Cinco kilómetros más adelante, consigo ver el lago de Gaube. Una carretera comarcal, a la derecha, se esconde bajo los árboles desnudos. Hago marcha atrás para seguir subiendo. Después de una curva y de algunas casas aisladas no queda nada más, solo una flecha: Genderer.
La carretera se termina bruscamente en un aparcamiento.
Cierro el coche y me dirijo hacia el edificio de la entrada. Una serie de arcos futuristas de acero, integrados en lo alto del acantilado. El frío ha cambiado.
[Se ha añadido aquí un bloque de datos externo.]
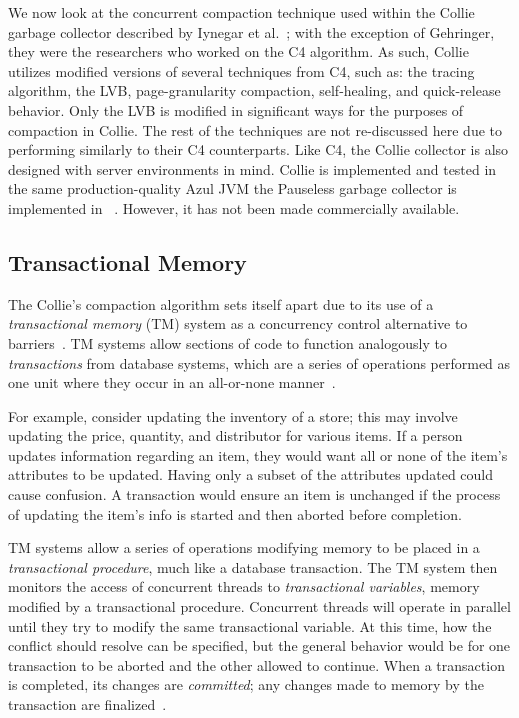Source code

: \documentclass{sig-alternate}
\begin{document}
We now look at the concurrent compaction technique used within the 
Collie garbage collector described by Iynegar et al.~\cite{Iyengar:Collie};
with the exception of Gehringer, they were the researchers who worked on the C4 algorithm.
As such, Collie utilizes modified versions of several techniques from C4, such as:
the tracing algorithm, the LVB, page-granularity compaction, self-healing, and quick-release behavior.
Only the LVB is modified in significant ways for the purposes of compaction in Collie.
The rest of the techniques are not re-discussed here due to performing 
similarly to their C4 counterparts. Like C4, the Collie
collector is also designed with server environments in mind. Collie is implemented and tested in 
the same production-quality Azul JVM the Pauseless garbage collector is implemented in
~\cite{Click:Pauseless}. However, it has not been made commercially available.


\subsection{Transactional Memory}
\label{sec:collieTM}

The Collie's compaction algorithm sets itself apart due to its use 
of a \emph{transactional memory} (TM) system as a concurrency control 
alternative to barriers~\cite{Iyengar:Collie}. TM systems allow
sections of code to function 
analogously to \emph{transactions} from database systems, 
which are a series of operations performed as one unit where 
they occur in an all-or-none manner~\cite{wiki:atomicity}.

For example, consider updating the inventory of a store; this may involve updating
the price, quantity, and distributor for various items. 
If a person updates information regarding an item, they would 
want all or none of the item's attributes to be updated. Having
only a subset of the attributes updated could cause confusion. A transaction
would ensure an item is unchanged if the process of updating the item's info 
is started and then aborted before completion.

TM systems allow a series
of operations modifying memory to be placed in
a \emph{transactional procedure}, much like a database transaction.
The TM system then monitors the access of concurrent threads to \emph{transactional variables},
memory modified by a transactional procedure.
Concurrent threads will operate in parallel until they try to modify
the same transactional variable. At this time, how 
the conflict should resolve can be specified, but the general behavior would be for one transaction
to be aborted and the other allowed to continue.
When a transaction is completed, its changes are \emph{committed}; any changes 
made to memory by the transaction are finalized~\cite{wiki:transactional-memory}.
\end{document}
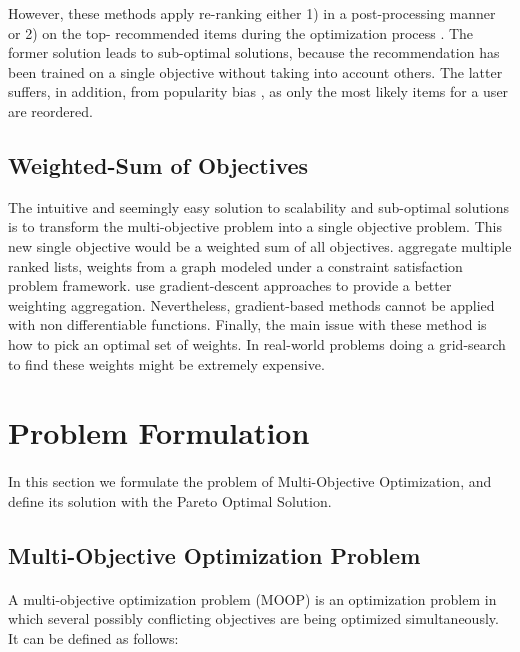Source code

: \documentclass[letterpaper]{article}
\begin{document}
However, these methods apply re-ranking either 1) in a post-processing manner \cite{jugovac2017efficient} or 2) on the top- recommended items during the optimization process \cite{di2017adaptive}. The former solution leads to sub-optimal solutions, because the recommendation has been trained on a single objective without taking into account others. The latter suffers, in addition, from popularity bias \cite{abdollahpouri2017controlling}, as only the most likely items for a user are reordered.

\subsection{Weighted-Sum of Objectives}

The intuitive and seemingly easy solution to scalability and sub-optimal solutions is to transform the multi-objective problem into a single objective problem. This new single objective would be a weighted sum of all objectives. \cite{ribeiro2015multiobjective} aggregate multiple ranked lists, weights from a graph modeled under a constraint satisfaction problem framework\cite{Torrens2002a}. \cite{Lin:2019:PAM:3298689.3346998} use gradient-descent approaches to provide a better weighting aggregation. Nevertheless, gradient-based methods cannot be applied with non differentiable functions. Finally, the main issue with these method is how to pick an optimal set of weights. In real-world problems doing a grid-search to find these weights might be extremely expensive.

\section{Problem Formulation}
\paragraph{}
In this section we formulate the problem of Multi-Objective Optimization, and define its solution with the Pareto Optimal Solution.

\subsection{Multi-Objective Optimization Problem}
\paragraph{}
A multi-objective optimization problem (MOOP) is an optimization problem in which several possibly conflicting objectives are being optimized simultaneously. It can be defined as follows:
\end{document}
Ahora, es una mordedura seca, implacable, un grado más en la escala de dureza. La borrasca hace restallar mi abrigo. Me veo como un ángel redentor, camino de su última batalla.
Bajo las bóvedas, unos escaparates: venta de entradas, tienda de souvenirs, bar-restaurante. Cerrados con una única reja. Sin embargo, cerca de la taquilla, distingo una luz bajo una puerta. Y también, aguzando el oído, el rumor de una radio. Sacudo la reja hasta armar un enorme alboroto.
Un hombre aparece. Hirsuto, mal afeitado, boquiabierto; muy parecido al guardián del ayuntamiento de Sartuis.
– ¿Qué pasa? ¿Se ha vuelto loco?
Le meto mi identificación en la nariz a través de la reja de hierro. Se acerca; su aliento apesta a café.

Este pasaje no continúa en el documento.